# Craftsman 12X36 101.28990



## CBR74

This is my first post so I will apologize ahead of time if I am long winded.  I've owned a Grizzly mini mill for several years and used it to make all manner of hobby pieces.  I found myself in need of a lathe and I made the normal rookie mistake.  I bought the first used lathe I found: a Atlas Clausing 6".  It came with some tooling and a 3 jaw and NIB 4 jaw chuck.  Also included was a Montgomery Ward split phase 1/3 hp motor. For $550, it seemed a decent deal.  I was super excited to get it home and start turning. The fact that it only weighs 95 pounds and easily fit into the back of my SUV was a selling point. Unfortunately, I discovered the spindle was bent.  The drive pulley had such a wobble that it would have walked off the work bench if not bolted down.
Caveat emptor, right?  I could not even be mad at the seller, he was a really cool older gentleman with a '65 Dart, '70 Chevelle, and a '32 International in his shop.  He had inherited the lathe and had never actually run it.  When I told him about the bent spindle he immediately offered to take it back which was quite a stand-up thing to do.  Then he went one step further.  Turns out a friend of a friend has a Craftsman 12X48 on a dedicated bench with a bunch of tooling and he wants $800.  It is set-up and ready to run so I can inspect it thoroughly before purchase.  It has the QC gear box but that's about all I can discern from the picture he sent. (See attached)


----------



## wa5cab

CBR (please sign all posts),

First, it's a 12x36.  Atlas never made a longer machine.  

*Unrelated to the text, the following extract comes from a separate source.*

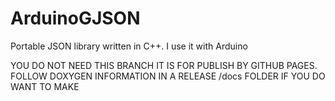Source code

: # ArduinoGJSON
Portable JSON library written in C++.  I use it with Arduino

YOU DO NOT NEED THIS BRANCH IT IS FOR PUBLISH BY GITHUB PAGES.  FOLLOW DOXYGEN INFORMATION IN A RELEASE /docs FOLDER IF YOU DO WANT TO MAKE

The 101.28990 is the same as the Atlas 3996, the last and probably best machine that Atlas ever built.  It sold new in 1981 for around $1900.  In 1981 dollars.  Going price varies somewhat depending upon what part of the country the machine is in but I would put the typical price for either model number at around $1250 without any accessories or tooling.  I've had one for 34 years and wouldn't trade it for anything unless for some reason I had to have something larger like a 20" or 24" swing machine (which ain't going to happen).  If it is in good condition (not worn out), it is certainly worth $800 regardless of what comes with it.

First thing that you should probably do if you buy it is to replace the lantern style tool post with a steel AXA size Quick Change Tool Post.

On the 6", I don't think I ever recall anyone reporting a bent spindle on an Atlas built Craftsman 6" lathe (of which there were three models, not counting the 101.07300).  But Sears sold 6" lathes that weren't made by Atlas and some of those have a history of bent spindles.  What model number is it?

Robert D.


----------



## CBR74

Sorry, had that one mixed up.  It's an Atlas Clausing 10100, serial number 004010.  As for the Craftsman, all the info I have is the picture and the model number and he said it was a 12X48 but could easily be mistaken.  I will provide better details when I go and inspect it.  The price is attractive, I'm getting the "friend discount".

Is this the type of toolpost you are talking about: http://littlemachineshop.com/products/product_view.php?ProductID=2280&category=-419988835


-Ron O.


----------



## wa5cab

(I meant given name, not User ID - that is always shown but some are cumbersome to write out)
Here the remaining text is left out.